Алекс подчинился. Встал и тут же привалился к стене, будто боялся упасть. Глеб ненавидел себя за жалость к Алексу, ненавидел Алекса за жалкий вид, ненавидел всех, всех, всех, даже Еву.
Но в первую очередь — себя. За то, что больше всего на свете хотел, чтобы Алекс оказался невиновен. Или, по крайней мере, соврал, что ничего не делал, соврал так убедительно, чтобы Глеб смог ему поверить. Ева права. Глеб — просто трус. И мерзавец.
— Ты убил ее? Да или нет? — прохрипел Глеб.
Ну давай же, скажи что-нибудь, просил он мысленно. Но Алекс молчал, раздражающе долго, будто стоял на театральных подмостках и готовился произнести важный монолог. А потом снова улыбнулся:
— А если не скажу, то что? Врежешь?
Если бы не эта дурацкая улыбка, Глеб, наверное, не вышел бы из себя.
Видно, злость — что-то вроде вируса.
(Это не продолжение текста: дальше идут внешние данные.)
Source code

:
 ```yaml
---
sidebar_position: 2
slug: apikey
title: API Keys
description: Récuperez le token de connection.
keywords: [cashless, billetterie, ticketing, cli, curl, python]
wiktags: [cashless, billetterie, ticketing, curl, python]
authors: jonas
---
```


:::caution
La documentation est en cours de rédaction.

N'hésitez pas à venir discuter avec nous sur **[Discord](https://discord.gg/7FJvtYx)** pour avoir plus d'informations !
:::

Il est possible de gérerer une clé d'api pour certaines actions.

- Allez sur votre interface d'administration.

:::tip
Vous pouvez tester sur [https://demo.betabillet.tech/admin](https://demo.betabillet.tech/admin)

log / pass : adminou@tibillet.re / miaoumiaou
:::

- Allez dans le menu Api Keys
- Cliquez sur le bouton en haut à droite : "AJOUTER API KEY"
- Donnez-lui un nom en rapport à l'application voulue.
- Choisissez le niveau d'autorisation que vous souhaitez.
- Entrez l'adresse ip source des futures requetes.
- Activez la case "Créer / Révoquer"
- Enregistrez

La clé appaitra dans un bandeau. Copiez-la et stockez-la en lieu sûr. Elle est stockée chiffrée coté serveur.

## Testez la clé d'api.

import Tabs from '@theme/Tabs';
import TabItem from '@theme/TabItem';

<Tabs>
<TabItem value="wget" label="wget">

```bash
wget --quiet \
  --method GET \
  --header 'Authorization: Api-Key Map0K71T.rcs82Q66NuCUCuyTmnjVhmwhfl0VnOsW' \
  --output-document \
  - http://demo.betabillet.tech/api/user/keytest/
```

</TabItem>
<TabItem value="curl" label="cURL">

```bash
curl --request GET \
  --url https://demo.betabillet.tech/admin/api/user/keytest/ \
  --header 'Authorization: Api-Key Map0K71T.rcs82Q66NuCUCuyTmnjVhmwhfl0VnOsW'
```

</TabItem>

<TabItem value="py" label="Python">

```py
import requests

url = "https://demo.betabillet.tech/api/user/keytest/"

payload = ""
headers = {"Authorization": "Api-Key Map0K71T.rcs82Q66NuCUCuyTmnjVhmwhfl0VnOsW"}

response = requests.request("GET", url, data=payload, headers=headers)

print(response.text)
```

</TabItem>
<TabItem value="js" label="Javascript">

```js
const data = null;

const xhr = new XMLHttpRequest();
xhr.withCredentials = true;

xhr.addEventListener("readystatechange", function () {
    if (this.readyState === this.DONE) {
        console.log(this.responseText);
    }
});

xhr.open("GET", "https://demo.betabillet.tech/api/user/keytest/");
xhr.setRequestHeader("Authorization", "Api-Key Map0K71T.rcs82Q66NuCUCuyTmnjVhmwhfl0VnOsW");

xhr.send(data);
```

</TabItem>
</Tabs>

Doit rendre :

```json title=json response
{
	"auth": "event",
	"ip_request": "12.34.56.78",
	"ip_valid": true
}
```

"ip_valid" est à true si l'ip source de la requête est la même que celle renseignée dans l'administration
Ярость Евы, во всяком случае, точно была заразительна. Глеб вспомнил ее, болота, выстрелы — и ударил Алекса. Вдруг превратился в какого-то другого, пугающего парня, которому нравилось бить, бить, бить, вот так, еще раз, и еще, и еще. Которому нравился запах крови, нравилась чужая боль, которому ничего не стоило просто взять — и начать избивать в мясо того, кто еще недавно казался роднее всех.
Алекс не пытался остановить Глеба. Он не плакал, не кричал, не стонал, нет, просто дышал, рвано и судорожно, и темнел глазами. А потом вдруг обмяк и затих. Глеб замер. Стало холодно и пусто.
— Алекс? — прошептал Глеб.
Ответа не было. Алекс не двигался.
****
Хотелось кричать. Выть, плакать, свернувшись калачиком, плакать так громко, чтобы пришел какой-нибудь взрослый, настоящий взрослый, сказал, что все будет хорошо, что он все решит, обязательно решит.
Но, конечно, никто бы не пришел. Взрослый теперь Глеб. И он, кажется, убил собственного друга. Или нет?
Алекс открыл глаза, вздохнул и захрипел. Глеб вскочил:
— Я все исправлю, правда, я… — что сделать, как помочь? — Аптечка? Где у тебя аптечка?
Алекс что-то пробормотал.
— Блин, зря спросил. Не трать силы, понял? — кажется, Глеб слышал эту фразу в кино, — Сейчас вернусь.
Аптечка оказалась за бутылками виски, на самой верхней полке кухонного шкафа. Глеб схватил ее и бросился обратно, к Алексу. Руки не слушались, пальцы дрожали, бинты, ватные диски, перекись водорода — все падало, голова кружилась, кружилась, кружилась.
Но Глеб должен был помочь. Промыть раны — вот так, отлично — перебинтовать голову — выходило кое-как — сделать хотя бы что-то. Заслужить прощение. Черт, в кого Глеб превращается?
— Да, — просипел Алекс.
— Не трать силы, говорю, — попросил Глеб, пытаясь завязать бинт.
Губы Алекса дрогнули:
— Да, я убил ее, — и его глаза снова закатились.
****
Исчезнуть — вот чего Глеб хотел больше всего. Рассыпаться в пыль, не иметь ни сожалений, ни воспоминаний.
Он не помнил, как оказался у дедова дома. Как открыл калитку, как добрался до конюшни и обнял Черандака. Когда Глеб пришел в себя, он прижимался к шее коня и рыдал. Черандал не оттолкнул его. Кажется, в конце концов привык. А, может, не привык, а принял.
Но сейчас это было не важно. Шершавая теплота лошадиной шерсти грела щеку, конь качал головой и фыркал — но не зло, нет, а тихо, почти нежно, будто хотел сказать что-то вроде «все наладится».